Personne ne sait encore comment ChatGPT et ses cousins ​​de l'intelligence artificielle vont transformer le monde, en partie parce que personne ne sait vraiment ce qui se passe à l'intérieur. Certaines des capacités de ces systèmes vont bien au-delà de ce pour quoi ils ont été formés, et même leurs inventeurs ne savent pas pourquoi. Un nombre croissant de tests suggèrent que ces systèmes d'IA développent des modèles internes du monde réel, tout comme notre propre cerveau le fait, bien que la technique des machines soit différente.

"Tout ce que nous voulons faire avec ces systèmes pour les rendre meilleurs ou plus sûrs ou quelque chose comme ça me semble une chose ridicule à demander  si nous ne comprenons pas comment ils fonctionnent", déclare Ellie Pavlick de l'Université Brown,  un des chercheurs travaillant à combler ce vide explicatif.

À un certain niveau, elle et ses collègues comprennent parfaitement le GPT (abréviation de generative pretrained transformer) et d'autres grands modèles de langage, ou LLM. Des modèles qui reposent sur un système d'apprentissage automatique appelé réseau de neurones. De tels réseaux ont une structure vaguement calquée sur les neurones connectés du cerveau humain. Le code de ces programmes est relativement simple et ne remplit que quelques pages. Il met en place un algorithme d'autocorrection, qui choisit le mot le plus susceptible de compléter un passage sur la base d'une analyse statistique laborieuse de centaines de gigaoctets de texte Internet. D'autres algorithmes auto-apprenants supplémentaire garantissant que le système présente ses résultats sous forme de dialogue. En ce sens, il ne fait que régurgiter ce qu'il a appris, c'est un "perroquet stochastique", selon les mots d'Emily Bender, linguiste à l'Université de Washington. Mais les LLM ont également réussi à réussir l'examen pour devenir avocat, à expliquer le boson de Higgs en pentamètre iambique (forme de poésie contrainte) ou à tenter de rompre le mariage d'un utilisateurs. Peu de gens s'attendaient à ce qu'un algorithme d'autocorrection assez simple acquière des capacités aussi larges.

Le fait que GPT et d'autres systèmes d'IA effectuent des tâches pour lesquelles ils n'ont pas été formés, leur donnant des "capacités émergentes", a surpris même les chercheurs qui étaient généralement sceptiques quant au battage médiatique sur les LLM. "Je ne sais pas comment ils le font ou s'ils pourraient le faire plus généralement comme le font les humains, mais tout ça mes au défi mes pensées sur le sujet", déclare Melanie Mitchell, chercheuse en IA à l'Institut Santa Fe.

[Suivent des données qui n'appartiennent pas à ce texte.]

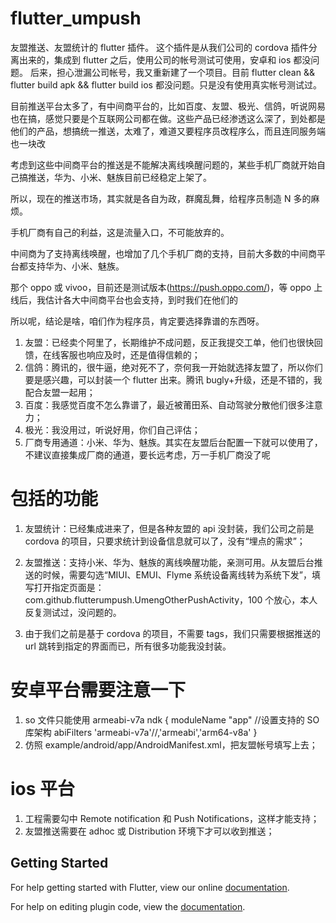 # flutter_umpush

友盟推送、友盟统计的 flutter 插件。
这个插件是从我们公司的 cordova 插件分离出来的，集成到 flutter 之后，使用公司的帐号测试可使用，安卓和 ios 都没问题。
后来，担心泄漏公司帐号，我又重新建了一个项目。目前 flutter clean && flutter build apk && flutter build ios 都没问题。只是没有使用真实帐号测试过。

目前推送平台太多了，有中间商平台的，比如百度、友盟、极光、信鸽，听说网易也在搞，感觉只要是个互联网公司都在做。这些产品已经渗透这么深了，到处都是他们的产品，想搞统一推送，太难了，难道又要程序员改程序么，而且连同服务端也一块改

考虑到这些中间商平台的推送是不能解决离线唤醒问题的，某些手机厂商就开始自己搞推送，华为、小米、魅族目前已经稳定上架了。

所以，现在的推送市场，其实就是各自为政，群魔乱舞，给程序员制造 N 多的麻烦。

手机厂商有自己的利益，这是流量入口，不可能放弃的。

中间商为了支持离线唤醒，也增加了几个手机厂商的支持，目前大多数的中间商平台都支持华为、小米、魅族。

那个 oppo 或 vivoo，目前还是测试版本(https://push.oppo.com/)，等 oppo 上线后，我估计各大中间商平台也会支持，到时我们在他们的

所以呢，结论是啥，咱们作为程序员，肯定要选择靠谱的东西呀。

1. 友盟：已经卖个阿里了，长期维护不成问题，反正我提交工单，他们也很快回馈，在线客服也响应及时，还是值得信赖的；
2. 信鸽：腾讯的，很牛逼，绝对死不了，奈何我一开始就选择友盟了，所以你们要是感兴趣，可以封装一个 flutter 出来。腾讯 bugly+升级，还是不错的，我配合友盟一起用；
3. 百度：我感觉百度不怎么靠谱了，最近被莆田系、自动驾驶分散他们很多注意力；
4. 极光：我没用过，听说好用，你们自己评估；
5. 厂商专用通道：小米、华为、魅族。其实在友盟后台配置一下就可以使用了，不建议直接集成厂商的通道，要长远考虑，万一手机厂商没了呢

# 包括的功能

1. 友盟统计：已经集成进来了，但是各种友盟的 api 没封装，我们公司之前是 cordova 的项目，只要求统计到设备信息就可以了，没有“埋点的需求”；

2. 友盟推送：支持小米、华为、魅族的离线唤醒功能，亲测可用。从友盟后台推送的时候，需要勾选“MIUI、EMUI、Flyme 系统设备离线转为系统下发”，填写打开指定页面是：com.github.flutterumpush.UmengOtherPushActivity，100 个放心，本人反复测试过，没问题的。

3. 由于我们之前是基于 cordova 的项目，不需要 tags，我们只需要根据推送的 url 跳转到指定的界面而已，所有很多功能我没封装。

# 安卓平台需要注意一下

1. so 文件只能使用 armeabi-v7a
   ndk {
   moduleName "app"
   //设置支持的 SO 库架构
   abiFilters 'armeabi-v7a'//,'armeabi','arm64-v8a'
   }
2. 仿照 example/android/app/AndroidManifest.xml，把友盟帐号填写上去；

# ios 平台

1. 工程需要勾中 Remote notification 和 Push Notifications，这样才能支持；
2. 友盟推送需要在 adhoc 或 Distribution 环境下才可以收到推送；

## Getting Started

For help getting started with Flutter, view our online
[documentation](https://flutter.io/).

For help on editing plugin code, view the [documentation](https://flutter.io/developing-packages/#edit-plugin-package).

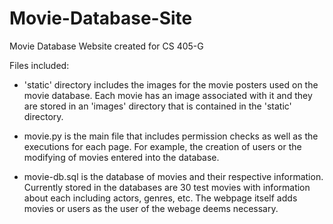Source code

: # Movie-Database-Site
Movie Database Website created for CS 405-G

Files included:

  - 'static' directory includes the images for the movie posters used on the movie database. Each movie has an image associated with it and they are stored in an 'images' directory that is contained in the 'static' directory.
  
  - movie.py is the main file that includes permission checks as well as the executions for each page. For example, the creation of users or the modifying of movies entered into the database.
  
  - movie-db.sql is the database of movies and their respective information. Currently stored in the databases are 30 test movies with information about each including actors, genres, etc. The webpage itself adds movies or users as the user of the webage deems necessary.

"C'est certainement bien plus qu'un perroquet stochastique, qui auto-construit sans aucun doute une certaine représentation du monde, bien que je ne pense pas que ce soit  vraiment de la façon dont les humains construisent un modèle de monde interne", déclare Yoshua Bengio, chercheur en intelligence artificielle à l'université de Montréal.

Lors d'une conférence à l'Université de New York en mars, le philosophe Raphaël Millière de l'Université de Columbia a offert un autre exemple à couper le souffle de ce que les LLM peuvent faire. Les modèles avaient déjà démontré leur capacité à écrire du code informatique, ce qui est impressionnant mais pas trop surprenant car il y a tellement de code à imiter sur Internet. Millière est allé plus loin en montrant que le GPT peut aussi réaliser du code. Le philosophe a tapé un programme pour calculer le 83e nombre de la suite de Fibonacci. "Il s'agit d'un raisonnement en plusieurs étapes d'un très haut niveau", explique-t-il. Et le robot a réussi. Cependant, lorsque Millière a demandé directement le 83e nombre de Fibonacci, GPT s'est trompé, ce qui suggère que le système ne se contentait pas de répéter ce qui se disait sur l'internet. Ce qui suggère que le système ne se contente pas de répéter ce qui se dit sur Internet, mais qu'il effectue ses propres calculs pour parvenir à la bonne réponse.

Bien qu'un LLM tourne sur un ordinateur, il n'en n'est pas un lui-même. Il lui manque des éléments de calcul essentiels, comme sa propre mémoire vive. Reconnaissant tacitement que GPT seul ne devrait pas être capable d'exécuter du code, son inventeur, la société technologique OpenAI, a depuis introduit un plug-in spécialisé -  outil que ChatGPT peut utiliser pour répondre à une requête - qui remédie à cela. Mais ce plug-in n'a pas été utilisé dans la démonstration de Millière. Au lieu de cela, ce dernier suppose plutôt que la machine a improvisé une mémoire en exploitant ses mécanismes d'interprétation des mots en fonction de leur contexte -  situation similaire à la façon dont la nature réaffecte des capacités existantes à de nouvelles fonctions.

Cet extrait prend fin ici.